The councils did not “add,” but summarized and explained what has always been taught in the church. To argue that somehow the councils and the classical teachings of the church (such as the Trinity etc..) are the result of some sort of conspiracy is to commit modern chauvinism, and reads a certain presupposition back into history.
Also, translations are just that, translations. All trained pastors/teachers are able to use the original Greek manuscripts etc…so, to argue that the Holy Spirit guiding the church implies a single translation in a specific language misses the point, which is that orthodox doctrine has been arrived at, regardless of language, geography etc…
Restoration is far more arrogant than Reformation because:
Restoration=church disappeared, we are the truth church
Reformation=church muddied, cleaned up.
One has a high view of Christ’s church and the work of the Holy Spirit, the other has a church that can’t last and needs to reappear. I worship the God whose church never disappeared.
And if any one has ears to hear, let him hear.
(All trained pastors/teachers are able to use the original Greek manuscripts etc…)
One of the things I found when I was a Protestant was that trained pastors/teachers did not agree with each other. How do you know that your teachers are correct, other than you agree with their teachings?
fred
Fred, what core themes did the pastors/teachers disagree on?
The answer is found in my response, by the collective witnesses of the church throughout time and geography, Christians everywhere, both fathers and by lay consent. When studying the manuscripts and the text, and by looking at what was taught everywhere, consensus can be reached on the core essentials (such as the Trinity, person of Christ, creation ex nihilo, etc…). Not what one individual or localized group may have said, but what has been believed everywhere since the Apostles, one deposit of faith, which has been preserved in Christ’s church and never disappeared. Even those who have little respect for the traditions of the church (such as certain Baptists or Bible-church types) still arrive at the same core conclusions regarding those issues, guided by the Holy Spirit, who has never left the church.

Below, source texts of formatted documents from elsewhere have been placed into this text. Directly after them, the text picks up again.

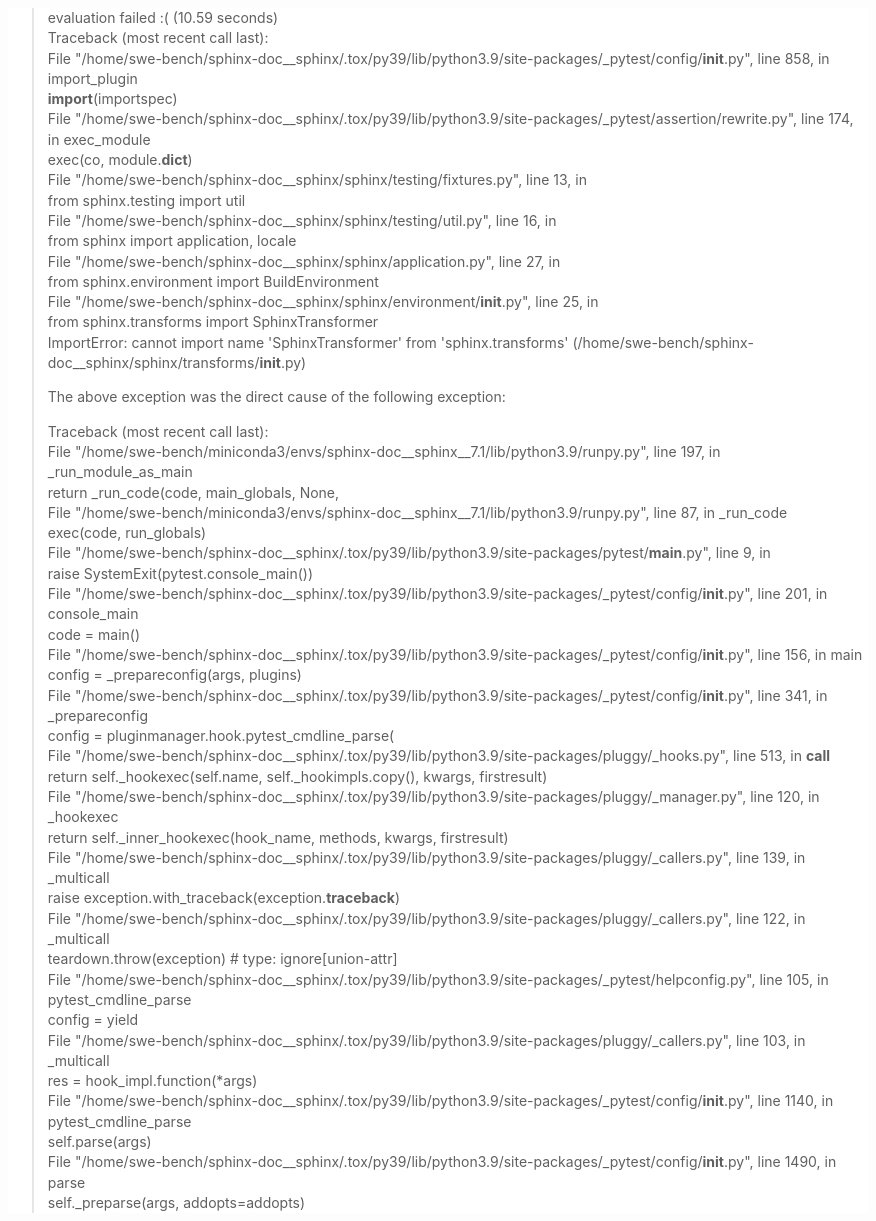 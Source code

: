 >   evaluation failed :( (10.59 seconds)  
> Traceback (most recent call last):  
>   File "/home/swe-bench/sphinx-doc__sphinx/.tox/py39/lib/python3.9/site-packages/_pytest/config/__init__.py", line 858, in import_plugin  
>     __import__(importspec)  
>   File "/home/swe-bench/sphinx-doc__sphinx/.tox/py39/lib/python3.9/site-packages/_pytest/assertion/rewrite.py", line 174, in exec_module  
>     exec(co, module.__dict__)  
>   File "/home/swe-bench/sphinx-doc__sphinx/sphinx/testing/fixtures.py", line 13, in <module>  
>     from sphinx.testing import util  
>   File "/home/swe-bench/sphinx-doc__sphinx/sphinx/testing/util.py", line 16, in <module>  
>     from sphinx import application, locale  
>   File "/home/swe-bench/sphinx-doc__sphinx/sphinx/application.py", line 27, in <module>  
>     from sphinx.environment import BuildEnvironment  
>   File "/home/swe-bench/sphinx-doc__sphinx/sphinx/environment/__init__.py", line 25, in <module>  
>     from sphinx.transforms import SphinxTransformer  
> ImportError: cannot import name 'SphinxTransformer' from 'sphinx.transforms' (/home/swe-bench/sphinx-doc__sphinx/sphinx/transforms/__init__.py)  
>   
> The above exception was the direct cause of the following exception:  
>   
> Traceback (most recent call last):  
>   File "/home/swe-bench/miniconda3/envs/sphinx-doc__sphinx__7.1/lib/python3.9/runpy.py", line 197, in _run_module_as_main  
>     return _run_code(code, main_globals, None,  
>   File "/home/swe-bench/miniconda3/envs/sphinx-doc__sphinx__7.1/lib/python3.9/runpy.py", line 87, in _run_code  
>     exec(code, run_globals)  
>   File "/home/swe-bench/sphinx-doc__sphinx/.tox/py39/lib/python3.9/site-packages/pytest/__main__.py", line 9, in <module>  
>     raise SystemExit(pytest.console_main())  
>   File "/home/swe-bench/sphinx-doc__sphinx/.tox/py39/lib/python3.9/site-packages/_pytest/config/__init__.py", line 201, in console_main  
>     code = main()  
>   File "/home/swe-bench/sphinx-doc__sphinx/.tox/py39/lib/python3.9/site-packages/_pytest/config/__init__.py", line 156, in main  
>     config = _prepareconfig(args, plugins)  
>   File "/home/swe-bench/sphinx-doc__sphinx/.tox/py39/lib/python3.9/site-packages/_pytest/config/__init__.py", line 341, in _prepareconfig  
>     config = pluginmanager.hook.pytest_cmdline_parse(  
>   File "/home/swe-bench/sphinx-doc__sphinx/.tox/py39/lib/python3.9/site-packages/pluggy/_hooks.py", line 513, in __call__  
>     return self._hookexec(self.name, self._hookimpls.copy(), kwargs, firstresult)  
>   File "/home/swe-bench/sphinx-doc__sphinx/.tox/py39/lib/python3.9/site-packages/pluggy/_manager.py", line 120, in _hookexec  
>     return self._inner_hookexec(hook_name, methods, kwargs, firstresult)  
>   File "/home/swe-bench/sphinx-doc__sphinx/.tox/py39/lib/python3.9/site-packages/pluggy/_callers.py", line 139, in _multicall  
>     raise exception.with_traceback(exception.__traceback__)  
>   File "/home/swe-bench/sphinx-doc__sphinx/.tox/py39/lib/python3.9/site-packages/pluggy/_callers.py", line 122, in _multicall  
>     teardown.throw(exception)  # type: ignore[union-attr]  
>   File "/home/swe-bench/sphinx-doc__sphinx/.tox/py39/lib/python3.9/site-packages/_pytest/helpconfig.py", line 105, in pytest_cmdline_parse  
>     config = yield  
>   File "/home/swe-bench/sphinx-doc__sphinx/.tox/py39/lib/python3.9/site-packages/pluggy/_callers.py", line 103, in _multicall  
>     res = hook_impl.function(*args)  
>   File "/home/swe-bench/sphinx-doc__sphinx/.tox/py39/lib/python3.9/site-packages/_pytest/config/__init__.py", line 1140, in pytest_cmdline_parse  
>     self.parse(args)  
>   File "/home/swe-bench/sphinx-doc__sphinx/.tox/py39/lib/python3.9/site-packages/_pytest/config/__init__.py", line 1490, in parse  
>     self._preparse(args, addopts=addopts)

I’m still interested as to why one would want to worship a God who needs preexistent matter, who has to exist within time, needs a physical body, and has a church that disappears. The God orthodox Christians worship is much bigger and superior to such limitations. The infinite God that John of Damascus finitely describes is worthy of worship.
Tracy, I read this morning in my Bible reading:
“Then they fell on their faces, and said, ‘O God, the God of the spirits of all flesh, shall one man sin, You be angry with all the congregation?” Numbers 16:22
When Moses and Aaron address God as the God of the spirits of all fflesh, do you think think that they are interceding for the sparing of sinners because they are of the same species as God?